Not just a regular fan, but a super-enthusiast. Wearing a blue France hat, Simic and her similarly blue-hatted boyfriend, Francis Renault, were soaking up the atmosphere amidst the crowds on the Champs-Elysées Saturday afternoon. Simic gave a little fist-wave.
"We have to win!" she said, loudly by discreet French standards. "Our team gets better every day. I love the emotion, I love the suspense. . . . Almost all my girlfriends, even the ones who didn't like soccer before, are very enthusiastic for the French team."
France is in the throes of a mass movement rarely seen in this country of nonparticipators. The success of "Les Bleus" seems to have galvanized almost the entire country. Fans who never before painted their faces, wore blue wigs or even watched soccer on television will be glued to their sets Sunday night.
The joy is a marked shift from the doubt and criticism that marked the team's debut in the World Cup a month ago. Coach Aime Jacquet was widely criticized in the media for his choices for the team and his strategy; the fans seemed largely apathetic.

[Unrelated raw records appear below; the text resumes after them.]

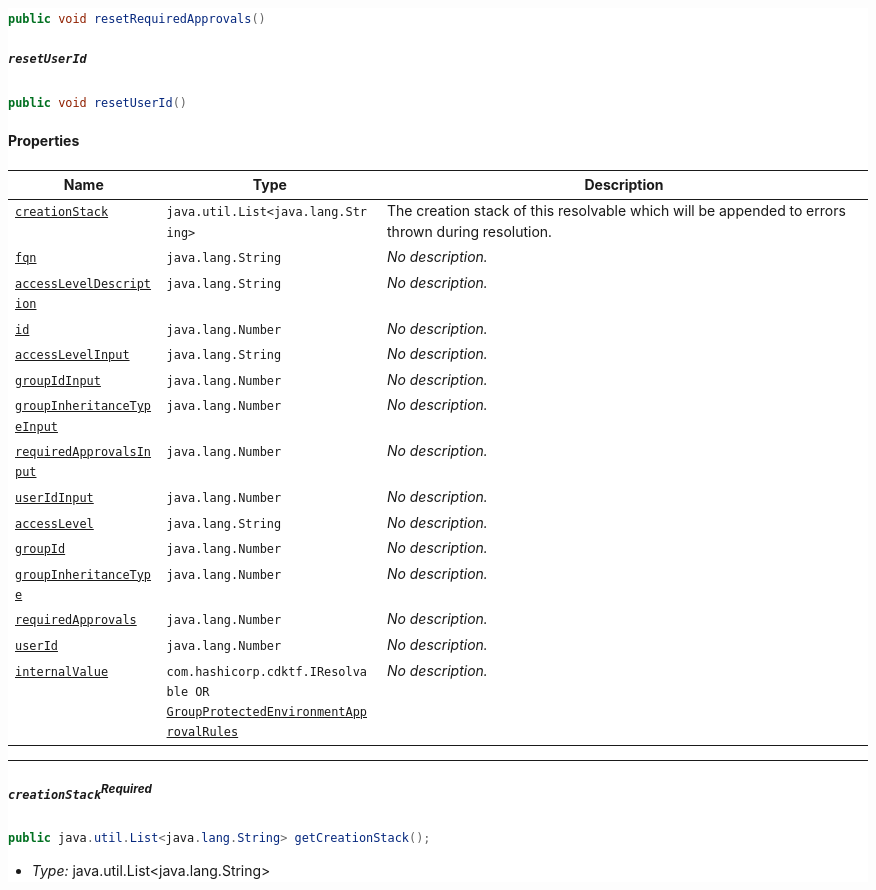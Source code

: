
 ```java
public void resetRequiredApprovals()
```

##### `resetUserId` <a name="resetUserId" id="@cdktf/provider-gitlab.groupProtectedEnvironment.GroupProtectedEnvironmentApprovalRulesOutputReference.resetUserId"></a>

```java
public void resetUserId()
```


#### Properties <a name="Properties" id="Properties"></a>

| **Name** | **Type** | **Description** |
| --- | --- | --- |
| <code><a href="#@cdktf/provider-gitlab.groupProtectedEnvironment.GroupProtectedEnvironmentApprovalRulesOutputReference.property.creationStack">creationStack</a></code> | <code>java.util.List<java.lang.String></code> | The creation stack of this resolvable which will be appended to errors thrown during resolution. |
| <code><a href="#@cdktf/provider-gitlab.groupProtectedEnvironment.GroupProtectedEnvironmentApprovalRulesOutputReference.property.fqn">fqn</a></code> | <code>java.lang.String</code> | *No description.* |
| <code><a href="#@cdktf/provider-gitlab.groupProtectedEnvironment.GroupProtectedEnvironmentApprovalRulesOutputReference.property.accessLevelDescription">accessLevelDescription</a></code> | <code>java.lang.String</code> | *No description.* |
| <code><a href="#@cdktf/provider-gitlab.groupProtectedEnvironment.GroupProtectedEnvironmentApprovalRulesOutputReference.property.id">id</a></code> | <code>java.lang.Number</code> | *No description.* |
| <code><a href="#@cdktf/provider-gitlab.groupProtectedEnvironment.GroupProtectedEnvironmentApprovalRulesOutputReference.property.accessLevelInput">accessLevelInput</a></code> | <code>java.lang.String</code> | *No description.* |
| <code><a href="#@cdktf/provider-gitlab.groupProtectedEnvironment.GroupProtectedEnvironmentApprovalRulesOutputReference.property.groupIdInput">groupIdInput</a></code> | <code>java.lang.Number</code> | *No description.* |
| <code><a href="#@cdktf/provider-gitlab.groupProtectedEnvironment.GroupProtectedEnvironmentApprovalRulesOutputReference.property.groupInheritanceTypeInput">groupInheritanceTypeInput</a></code> | <code>java.lang.Number</code> | *No description.* |
| <code><a href="#@cdktf/provider-gitlab.groupProtectedEnvironment.GroupProtectedEnvironmentApprovalRulesOutputReference.property.requiredApprovalsInput">requiredApprovalsInput</a></code> | <code>java.lang.Number</code> | *No description.* |
| <code><a href="#@cdktf/provider-gitlab.groupProtectedEnvironment.GroupProtectedEnvironmentApprovalRulesOutputReference.property.userIdInput">userIdInput</a></code> | <code>java.lang.Number</code> | *No description.* |
| <code><a href="#@cdktf/provider-gitlab.groupProtectedEnvironment.GroupProtectedEnvironmentApprovalRulesOutputReference.property.accessLevel">accessLevel</a></code> | <code>java.lang.String</code> | *No description.* |
| <code><a href="#@cdktf/provider-gitlab.groupProtectedEnvironment.GroupProtectedEnvironmentApprovalRulesOutputReference.property.groupId">groupId</a></code> | <code>java.lang.Number</code> | *No description.* |
| <code><a href="#@cdktf/provider-gitlab.groupProtectedEnvironment.GroupProtectedEnvironmentApprovalRulesOutputReference.property.groupInheritanceType">groupInheritanceType</a></code> | <code>java.lang.Number</code> | *No description.* |
| <code><a href="#@cdktf/provider-gitlab.groupProtectedEnvironment.GroupProtectedEnvironmentApprovalRulesOutputReference.property.requiredApprovals">requiredApprovals</a></code> | <code>java.lang.Number</code> | *No description.* |
| <code><a href="#@cdktf/provider-gitlab.groupProtectedEnvironment.GroupProtectedEnvironmentApprovalRulesOutputReference.property.userId">userId</a></code> | <code>java.lang.Number</code> | *No description.* |
| <code><a href="#@cdktf/provider-gitlab.groupProtectedEnvironment.GroupProtectedEnvironmentApprovalRulesOutputReference.property.internalValue">internalValue</a></code> | <code>com.hashicorp.cdktf.IResolvable OR <a href="#@cdktf/provider-gitlab.groupProtectedEnvironment.GroupProtectedEnvironmentApprovalRules">GroupProtectedEnvironmentApprovalRules</a></code> | *No description.* |

---

##### `creationStack`<sup>Required</sup> <a name="creationStack" id="@cdktf/provider-gitlab.groupProtectedEnvironment.GroupProtectedEnvironmentApprovalRulesOutputReference.property.creationStack"></a>

```java
public java.util.List<java.lang.String> getCreationStack();
```

- *Type:* java.util.List<java.lang.String>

But when France beat Croatia, 2-1, to advance to its first World Cup final, the largest audience in French television history turned on. A reported 24 million viewers in this country of 56 million watched the end of the game, including 8.5 million women.
And when the game was over, an estimated 350,000 screaming fans packed the Champs-Elysées. Television pictures taken from above show a near-solid mass of people stretching from the Arc de Triomphe to the Place de la Concorde; it was said to be the largest crowd since the 1945 liberation of Paris near the end of World War II.
"Everyone is behind the team, we've never seen anything at this level," said Fabien Henry, a 20-year-old student. "It's the last World Cup of the century, it's here in France, it's against Brazil. I'm so enthusiastic, I'm so excited."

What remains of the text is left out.